I ask because it's rare for a post on a corporate blog to also make sense outside of the context of that company, but this one does.

tptacek · 2025-11-07T03:03:54 1762484634

They're mentioning WireGuard because we do in fact do WireGuard, unlike LLM agents, which we do not offer as a service.

tptacek · 2025-11-07T03:03:10 1762484590

You keep saying this, but there is nothing in this post about our service. I didn't use Fly.io at all to write this post. Across the thread, someone had to remind me that I could have.

hoppp · 2025-11-07T04:09:48 1762488588

Sorry, I assumed a service offering Virtual machines shares python code with the intent to get people to run that python on their infra.

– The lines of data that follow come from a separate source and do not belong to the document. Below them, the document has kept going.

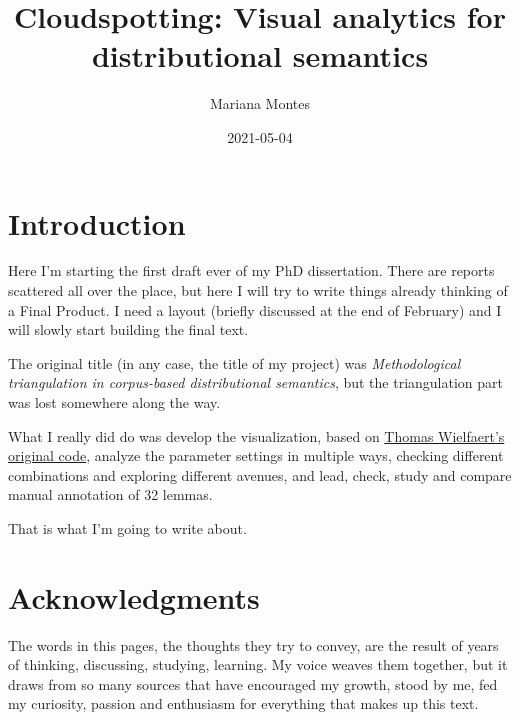 \documentclass[
]{book}
\title{Cloudspotting: Visual analytics for distributional semantics}
\author{Mariana Montes}
\date{2021-05-04}
\newenvironment{Shaded}{\begin{snugshade}}{\end{snugshade}}
\newcommand{\AttributeTok}[1]{\textcolor[rgb]{0.77,0.63,0.00}{#1}}
\newcommand{\ConstantTok}[1]{\textcolor[rgb]{0.00,0.00,0.00}{#1}}
\newcommand{\FunctionTok}[1]{\textcolor[rgb]{0.00,0.00,0.00}{#1}}
\newcommand{\NormalTok}[1]{#1}
\newcommand{\SpecialCharTok}[1]{\textcolor[rgb]{0.00,0.00,0.00}{#1}}
\begin{document}
\maketitle

{
\setcounter{tocdepth}{1}
\tableofcontents
}
\begin{Shaded}
\end{Shaded}

\hypertarget{introduction}{%
\chapter*{Introduction}\label{introduction}}

Here I'm starting the first draft ever of my PhD dissertation.
There are reports scattered all over the place, but here I will try to write things already
thinking of a Final Product. I need a layout (briefly discussed at the end of February) and
I will slowly start building the final text.

The original title (in any case, the title of my project) was
\emph{Methodological triangulation in corpus-based distributional semantics},
but the triangulation part was lost somewhere along the way.

What I really did do was develop the visualization,
based on \href{https://github.com/tokenclouds/tokenclouds.github.io}{Thomas Wielfaert's original code},
analyze the parameter settings in multiple ways,
checking different combinations and exploring different avenues,
and lead, check, study and compare manual annotation of 32 lemmas.

That is what I'm going to write about.

\hypertarget{acknowledgments}{%
\chapter*{Acknowledgments}\label{acknowledgments}}

The words in this pages, the thoughts they try to convey, are the result of
years of thinking, discussing, studying, learning. My voice weaves them together,
but it draws from so many sources that have encouraged my growth, stood by me,
fed my curiosity, passion and enthusiasm for everything that makes up this text.
\end{document}
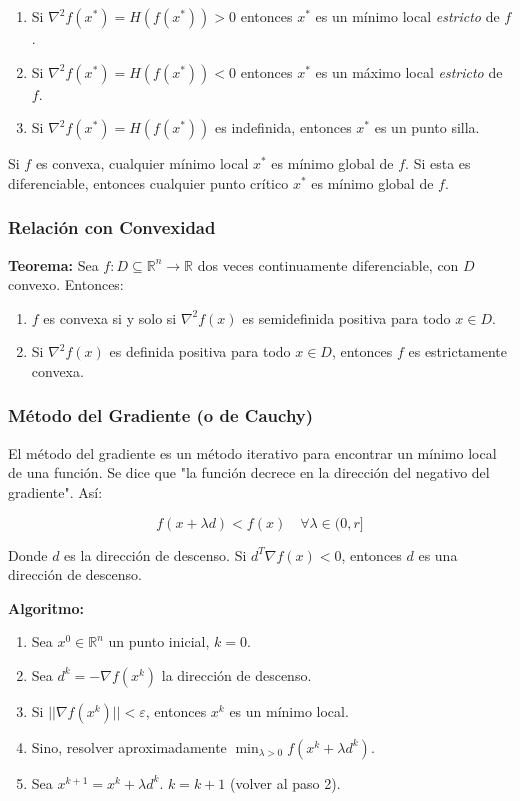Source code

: \documentclass{article}
\begin{document}
\begin{enumerate}
    \item Si $\nabla^2f(x^*)=H(f(x^*)) > 0$ entonces $x^*$ es un mínimo local \textit{estricto} de $f$.
    \item Si $\nabla^2f(x^*)=H(f(x^*)) < 0$ entonces $x^*$ es un máximo local \textit{estricto} de $f$.
    \item Si $\nabla^2f(x^*)=H(f(x^*))$ es indefinida, entonces $x^*$ es un punto silla.
\end{enumerate}

Si $f$ es convexa, cualquier mínimo local $x^*$ es mínimo global de $f$. Si esta es diferenciable, entonces cualquier punto crítico $x^*$ es mínimo global de $f$.

\subsubsection{Relación con Convexidad}

\textbf{Teorema:} Sea $f:D \subseteq \mathbb{R}^n \to \mathbb{R}$ dos veces continuamente diferenciable, con $D$ convexo. Entonces:

\begin{enumerate}
    \item $f$ es convexa si y solo si $\nabla^2 f(x)$ es semidefinida positiva para todo $x \in D$.
    \item Si $\nabla^2 f(x)$ es definida positiva para todo $x \in D$, entonces $f$ es estrictamente convexa.
\end{enumerate}

\subsubsection{Método del Gradiente (o de Cauchy)}

El método del gradiente es un método iterativo para encontrar un mínimo local de una función. Se dice que "la función decrece en la dirección del negativo del gradiente". Así:

\begin{equation*}
    f(x+\lambda d) < f(x) \quad \forall \lambda \in (0, r]
\end{equation*}

Donde $d$ es la dirección de descenso. Si $d^T \nabla f(x) < 0$, entonces $d$ es una dirección de descenso.

\textbf{Algoritmo:}

\begin{enumerate}
    \item Sea $x^0 \in \mathbb{R}^n$ un punto inicial, $k=0$.
    \item Sea $d^k = -\nabla f(x^k)$ la dirección de descenso.
    \item Si $||\nabla f(x^k)|| < \varepsilon$, entonces $x^k$ es un mínimo local.
    \item Sino, resolver aproximadamente $\min_{\lambda>0} f(x^k + \lambda d^k)$.
    \item Sea $x^{k+1}=x^k + \lambda d^k$. $k = k+1$ (volver al paso 2).
\end{enumerate}
\end{document}
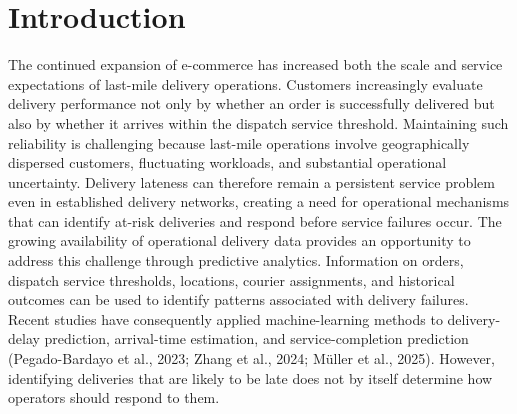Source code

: \documentclass[11pt,a4paper]{article}
\begin{document}
\section{Introduction}\label{sec:introduction}

The continued expansion of e-commerce has increased both the scale and
service expectations of last-mile delivery operations. Customers
increasingly evaluate delivery performance not only by whether an order
is successfully delivered but also by whether it arrives within the
dispatch service threshold. Maintaining such reliability is challenging because
last-mile operations involve geographically dispersed customers,
fluctuating workloads, and substantial operational uncertainty. Delivery
lateness can therefore remain a persistent service problem even in
established delivery networks, creating a need for operational
mechanisms that can identify at-risk deliveries and respond before
service failures occur. The growing availability of operational delivery
data provides an opportunity to address this challenge through
predictive analytics. Information on orders, dispatch service thresholds,
locations, courier assignments, and historical outcomes can be used to
identify patterns associated with delivery failures. Recent studies have
consequently applied machine-learning methods to delivery-delay
prediction, arrival-time estimation, and service-completion prediction
(Pegado-Bardayo et al., 2023; Zhang et al., 2024; Müller et al., 2025).
However, identifying deliveries that are likely to be late does not by
itself determine how operators should respond to them.
\end{document}
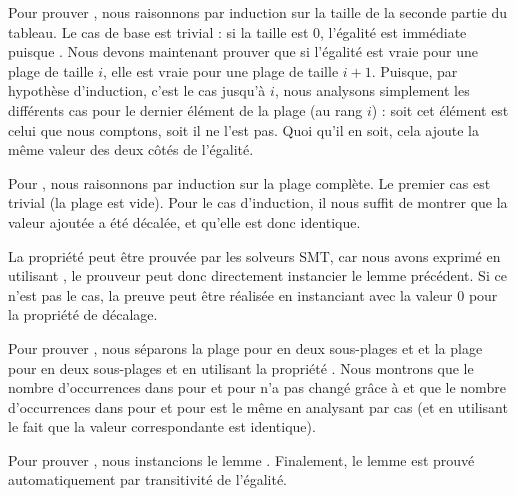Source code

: Pour prouver , nous raisonnons par induction
sur la taille de la seconde partie du tableau. Le cas de base est trivial : si
la taille est 0, l'égalité est immédiate puisque .
Nous devons maintenant prouver que si l'égalité est vraie pour une plage de taille
$i$, elle est vraie pour une plage de taille $i+1$. Puisque, par hypothèse
d'induction, c'est le cas jusqu'à $i$, nous analysons simplement les
différents cas pour le dernier élément de la plage (au rang $i$) : soit cet élément
est celui que nous comptons, soit il ne l'est pas. Quoi qu'il en soit, cela ajoute
la même valeur des deux côtés de l'égalité.


Pour , nous raisonnons par induction sur la
plage complète. Le premier cas est trivial (la plage est vide). Pour le cas
d'induction, il nous suffit de montrer que la valeur ajoutée a été décalée, et
qu'elle est donc identique.


La propriété  peut être prouvée par les
solveurs SMT, car nous avons exprimé  en
utilisant , le prouveur peut donc directement instancier le
lemme précédent. Si ce n'est pas le cas, la preuve peut être réalisée en
instanciant  avec la valeur 0 pour la
propriété de décalage.


Pour prouver , nous séparons la plage
pour  en deux sous-plages  et
 et la plage pour  en deux sous-plages
 et  en utilisant la propriété
. Nous montrons que le nombre d'occurrences
dans  pour  et 
pour  n'a pas changé grâce à 
et que le nombre d'occurrences dans  pour
 et  pour  est le même
en analysant par cas (et en utilisant le fait que la valeur correspondante est
identique).


Pour prouver , nous instancions le lemme
. Finalement, le lemme
 est prouvé automatiquement par transitivité
de l'égalité.




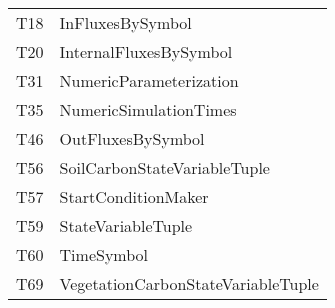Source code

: \begin{tabular}{l l}
	T18 	 & 	InFluxesBySymbol\\
	T20 	 & 	InternalFluxesBySymbol\\
	T31 	 & 	NumericParameterization\\
	T35 	 & 	NumericSimulationTimes\\
	T46 	 & 	OutFluxesBySymbol\\
	T56 	 & 	SoilCarbonStateVariableTuple\\
	T57 	 & 	StartConditionMaker\\
	T59 	 & 	StateVariableTuple\\
	T60 	 & 	TimeSymbol\\
	T69 	 & 	VegetationCarbonStateVariableTuple
\end{tabular}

tptacek · 2025-11-07T04:12:01 1762488721

Yes. You've caught on to our devious plan. To do anything I suggested in this post, you'd have to use a computer. By spending compute cycles, you'd be driving scarcity of compute. By the inexorable law of supply and demand, this would drive the price of compute cycles up, allowing us to profit. We would have gotten away with it, if it wasn't for you.

hoppp · 2025-11-07T10:42:01 1762512121

Scooby Doobie Doooo!

tptacek · 2025-11-07T03:01:58 1762484518

No, we are not an LLM provider.

balder1991 · 2025-11-07T01:13:46 1762478026

Yeah we have open source models too that we can use, and it’s actually more fun than using cloud providers in my opinion.